**What you will do**: An exact copy of every record is needed.

**Supplied material**:
== Segment start ==
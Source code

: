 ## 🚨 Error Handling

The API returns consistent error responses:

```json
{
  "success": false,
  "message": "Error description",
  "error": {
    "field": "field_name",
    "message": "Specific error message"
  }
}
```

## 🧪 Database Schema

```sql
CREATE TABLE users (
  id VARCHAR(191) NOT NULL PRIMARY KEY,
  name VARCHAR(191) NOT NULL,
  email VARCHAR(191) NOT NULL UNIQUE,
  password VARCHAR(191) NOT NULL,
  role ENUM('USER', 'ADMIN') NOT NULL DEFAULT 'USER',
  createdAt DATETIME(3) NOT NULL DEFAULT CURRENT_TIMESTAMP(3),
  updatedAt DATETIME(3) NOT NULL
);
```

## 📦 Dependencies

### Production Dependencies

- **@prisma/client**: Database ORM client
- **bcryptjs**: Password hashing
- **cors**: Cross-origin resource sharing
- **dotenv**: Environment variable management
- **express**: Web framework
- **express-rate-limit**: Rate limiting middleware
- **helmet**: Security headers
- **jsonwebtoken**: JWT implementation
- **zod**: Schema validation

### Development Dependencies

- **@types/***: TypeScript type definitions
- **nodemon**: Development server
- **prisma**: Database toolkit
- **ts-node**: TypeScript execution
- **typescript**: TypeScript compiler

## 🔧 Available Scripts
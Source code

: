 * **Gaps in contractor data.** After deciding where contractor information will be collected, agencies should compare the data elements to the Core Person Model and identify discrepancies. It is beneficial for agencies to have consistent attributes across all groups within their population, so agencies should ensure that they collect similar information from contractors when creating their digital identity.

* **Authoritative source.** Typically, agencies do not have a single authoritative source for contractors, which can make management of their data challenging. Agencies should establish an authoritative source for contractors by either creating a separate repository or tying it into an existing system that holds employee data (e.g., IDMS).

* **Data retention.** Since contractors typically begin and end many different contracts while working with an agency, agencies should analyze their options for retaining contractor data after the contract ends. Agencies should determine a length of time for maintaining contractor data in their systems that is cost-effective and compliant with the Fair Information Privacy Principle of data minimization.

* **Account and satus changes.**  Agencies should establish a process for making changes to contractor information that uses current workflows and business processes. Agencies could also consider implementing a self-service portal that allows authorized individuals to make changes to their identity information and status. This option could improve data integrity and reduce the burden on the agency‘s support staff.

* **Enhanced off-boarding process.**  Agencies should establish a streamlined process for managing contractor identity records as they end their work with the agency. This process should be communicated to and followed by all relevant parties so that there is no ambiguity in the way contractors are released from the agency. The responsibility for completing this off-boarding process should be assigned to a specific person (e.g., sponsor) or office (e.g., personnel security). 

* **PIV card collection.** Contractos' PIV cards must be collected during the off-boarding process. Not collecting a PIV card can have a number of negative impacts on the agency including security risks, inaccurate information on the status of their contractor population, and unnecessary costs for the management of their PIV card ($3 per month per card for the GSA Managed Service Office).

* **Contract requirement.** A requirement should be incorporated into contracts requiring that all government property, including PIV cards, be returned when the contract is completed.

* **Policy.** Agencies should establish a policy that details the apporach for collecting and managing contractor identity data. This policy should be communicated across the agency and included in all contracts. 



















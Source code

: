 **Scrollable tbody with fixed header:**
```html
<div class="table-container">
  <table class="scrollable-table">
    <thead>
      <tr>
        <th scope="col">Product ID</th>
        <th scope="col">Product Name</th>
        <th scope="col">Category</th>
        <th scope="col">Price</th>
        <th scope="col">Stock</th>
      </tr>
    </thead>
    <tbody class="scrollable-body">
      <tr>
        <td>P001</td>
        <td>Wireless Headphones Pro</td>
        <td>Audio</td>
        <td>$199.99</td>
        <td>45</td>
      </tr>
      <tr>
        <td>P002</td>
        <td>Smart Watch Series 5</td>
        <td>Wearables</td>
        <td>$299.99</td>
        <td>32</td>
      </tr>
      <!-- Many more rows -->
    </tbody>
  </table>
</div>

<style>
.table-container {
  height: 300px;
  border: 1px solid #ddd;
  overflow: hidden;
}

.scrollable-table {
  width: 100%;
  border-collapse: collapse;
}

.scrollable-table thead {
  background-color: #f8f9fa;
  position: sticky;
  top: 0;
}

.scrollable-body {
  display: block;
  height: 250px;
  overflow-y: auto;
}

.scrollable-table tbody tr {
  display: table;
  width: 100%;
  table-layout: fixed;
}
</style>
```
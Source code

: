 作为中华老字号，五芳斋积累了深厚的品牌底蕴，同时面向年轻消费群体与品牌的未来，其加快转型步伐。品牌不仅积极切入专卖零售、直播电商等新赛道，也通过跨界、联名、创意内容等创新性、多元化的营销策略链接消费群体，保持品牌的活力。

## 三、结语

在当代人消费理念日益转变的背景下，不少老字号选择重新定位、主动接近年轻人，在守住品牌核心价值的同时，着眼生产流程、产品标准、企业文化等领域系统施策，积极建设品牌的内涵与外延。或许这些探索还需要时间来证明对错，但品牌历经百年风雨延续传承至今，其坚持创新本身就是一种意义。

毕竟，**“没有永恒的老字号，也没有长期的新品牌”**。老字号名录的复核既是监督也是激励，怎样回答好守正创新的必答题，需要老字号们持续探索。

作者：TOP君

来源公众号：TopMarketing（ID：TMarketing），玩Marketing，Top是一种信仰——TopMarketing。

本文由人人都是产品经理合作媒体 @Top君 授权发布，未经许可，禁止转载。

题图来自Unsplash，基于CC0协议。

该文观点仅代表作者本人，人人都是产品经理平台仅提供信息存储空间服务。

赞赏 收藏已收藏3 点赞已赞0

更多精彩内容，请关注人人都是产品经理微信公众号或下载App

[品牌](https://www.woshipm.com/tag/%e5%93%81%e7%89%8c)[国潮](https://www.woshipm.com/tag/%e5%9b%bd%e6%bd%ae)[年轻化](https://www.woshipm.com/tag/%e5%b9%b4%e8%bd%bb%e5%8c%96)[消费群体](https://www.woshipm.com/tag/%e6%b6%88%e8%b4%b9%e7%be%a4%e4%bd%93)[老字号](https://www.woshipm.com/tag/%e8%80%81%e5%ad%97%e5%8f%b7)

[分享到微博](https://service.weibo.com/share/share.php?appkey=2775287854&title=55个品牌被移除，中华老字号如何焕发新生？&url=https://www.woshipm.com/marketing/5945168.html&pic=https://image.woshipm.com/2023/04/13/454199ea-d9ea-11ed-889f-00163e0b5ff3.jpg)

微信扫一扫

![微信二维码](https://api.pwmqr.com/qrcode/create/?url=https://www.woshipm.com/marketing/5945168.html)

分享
== Segment end ==
**Answer to this task**:
Source code

: ## 🚨 Error Handling

The API returns consistent error responses:

```json
{
  "success": false,
  "message": "Error description",
  "error": {
    "field": "field_name",
    "message": "Specific error message"
  }
}
```

## 🧪 Database Schema

```sql
CREATE TABLE users (
  id VARCHAR(191) NOT NULL PRIMARY KEY,
  name VARCHAR(191) NOT NULL,
  email VARCHAR(191) NOT NULL UNIQUE,
  password VARCHAR(191) NOT NULL,
  role ENUM('USER', 'ADMIN') NOT NULL DEFAULT 'USER',
  createdAt DATETIME(3) NOT NULL DEFAULT CURRENT_TIMESTAMP(3),
  updatedAt DATETIME(3) NOT NULL
);
```

## 📦 Dependencies

### Production Dependencies

- **@prisma/client**: Database ORM client
- **bcryptjs**: Password hashing
- **cors**: Cross-origin resource sharing
- **dotenv**: Environment variable management
- **express**: Web framework
- **express-rate-limit**: Rate limiting middleware
- **helmet**: Security headers
- **jsonwebtoken**: JWT implementation
- **zod**: Schema validation

### Development Dependencies

- **@types/***: TypeScript type definitions
- **nodemon**: Development server
- **prisma**: Database toolkit
- **ts-node**: TypeScript execution
- **typescript**: TypeScript compiler

## 🔧 Available Scripts
Source code

: * **Gaps in contractor data.** After deciding where contractor information will be collected, agencies should compare the data elements to the Core Person Model and identify discrepancies. It is beneficial for agencies to have consistent attributes across all groups within their population, so agencies should ensure that they collect similar information from contractors when creating their digital identity.

* **Authoritative source.** Typically, agencies do not have a single authoritative source for contractors, which can make management of their data challenging. Agencies should establish an authoritative source for contractors by either creating a separate repository or tying it into an existing system that holds employee data (e.g., IDMS).

* **Data retention.** Since contractors typically begin and end many different contracts while working with an agency, agencies should analyze their options for retaining contractor data after the contract ends. Agencies should determine a length of time for maintaining contractor data in their systems that is cost-effective and compliant with the Fair Information Privacy Principle of data minimization.

* **Account and satus changes.**  Agencies should establish a process for making changes to contractor information that uses current workflows and business processes. Agencies could also consider implementing a self-service portal that allows authorized individuals to make changes to their identity information and status. This option could improve data integrity and reduce the burden on the agency‘s support staff.

* **Enhanced off-boarding process.**  Agencies should establish a streamlined process for managing contractor identity records as they end their work with the agency. This process should be communicated to and followed by all relevant parties so that there is no ambiguity in the way contractors are released from the agency. The responsibility for completing this off-boarding process should be assigned to a specific person (e.g., sponsor) or office (e.g., personnel security). 

* **PIV card collection.** Contractos' PIV cards must be collected during the off-boarding process. Not collecting a PIV card can have a number of negative impacts on the agency including security risks, inaccurate information on the status of their contractor population, and unnecessary costs for the management of their PIV card ($3 per month per card for the GSA Managed Service Office).

* **Contract requirement.** A requirement should be incorporated into contracts requiring that all government property, including PIV cards, be returned when the contract is completed.

* **Policy.** Agencies should establish a policy that details the apporach for collecting and managing contractor identity data. This policy should be communicated across the agency and included in all contracts. 



















Source code

: **Scrollable tbody with fixed header:**
```html
<div class="table-container">
  <table class="scrollable-table">
    <thead>
      <tr>
        <th scope="col">Product ID</th>
        <th scope="col">Product Name</th>
        <th scope="col">Category</th>
        <th scope="col">Price</th>
        <th scope="col">Stock</th>
      </tr>
    </thead>
    <tbody class="scrollable-body">
      <tr>
        <td>P001</td>
        <td>Wireless Headphones Pro</td>
        <td>Audio</td>
        <td>$199.99</td>
        <td>45</td>
      </tr>
      <tr>
        <td>P002</td>
        <td>Smart Watch Series 5</td>
        <td>Wearables</td>
        <td>$299.99</td>
        <td>32</td>
      </tr>
      <!-- Many more rows -->
    </tbody>
  </table>
</div>

<style>
.table-container {
  height: 300px;
  border: 1px solid #ddd;
  overflow: hidden;
}

.scrollable-table {
  width: 100%;
  border-collapse: collapse;
}

.scrollable-table thead {
  background-color: #f8f9fa;
  position: sticky;
  top: 0;
}

.scrollable-body {
  display: block;
  height: 250px;
  overflow-y: auto;
}

.scrollable-table tbody tr {
  display: table;
  width: 100%;
  table-layout: fixed;
}
</style>
```
Source code

: 作为中华老字号，五芳斋积累了深厚的品牌底蕴，同时面向年轻消费群体与品牌的未来，其加快转型步伐。品牌不仅积极切入专卖零售、直播电商等新赛道，也通过跨界、联名、创意内容等创新性、多元化的营销策略链接消费群体，保持品牌的活力。

## 三、结语

在当代人消费理念日益转变的背景下，不少老字号选择重新定位、主动接近年轻人，在守住品牌核心价值的同时，着眼生产流程、产品标准、企业文化等领域系统施策，积极建设品牌的内涵与外延。或许这些探索还需要时间来证明对错，但品牌历经百年风雨延续传承至今，其坚持创新本身就是一种意义。

毕竟，**“没有永恒的老字号，也没有长期的新品牌”**。老字号名录的复核既是监督也是激励，怎样回答好守正创新的必答题，需要老字号们持续探索。

作者：TOP君

来源公众号：TopMarketing（ID：TMarketing），玩Marketing，Top是一种信仰——TopMarketing。

本文由人人都是产品经理合作媒体 @Top君 授权发布，未经许可，禁止转载。

题图来自Unsplash，基于CC0协议。

该文观点仅代表作者本人，人人都是产品经理平台仅提供信息存储空间服务。

赞赏 收藏已收藏3 点赞已赞0

更多精彩内容，请关注人人都是产品经理微信公众号或下载App

[品牌](https://www.woshipm.com/tag/%e5%93%81%e7%89%8c)[国潮](https://www.woshipm.com/tag/%e5%9b%bd%e6%bd%ae)[年轻化](https://www.woshipm.com/tag/%e5%b9%b4%e8%bd%bb%e5%8c%96)[消费群体](https://www.woshipm.com/tag/%e6%b6%88%e8%b4%b9%e7%be%a4%e4%bd%93)[老字号](https://www.woshipm.com/tag/%e8%80%81%e5%ad%97%e5%8f%b7)

[分享到微博](https://service.weibo.com/share/share.php?appkey=2775287854&title=55个品牌被移除，中华老字号如何焕发新生？&url=https://www.woshipm.com/marketing/5945168.html&pic=https://image.woshipm.com/2023/04/13/454199ea-d9ea-11ed-889f-00163e0b5ff3.jpg)

微信扫一扫

![微信二维码](https://api.pwmqr.com/qrcode/create/?url=https://www.woshipm.com/marketing/5945168.html)

分享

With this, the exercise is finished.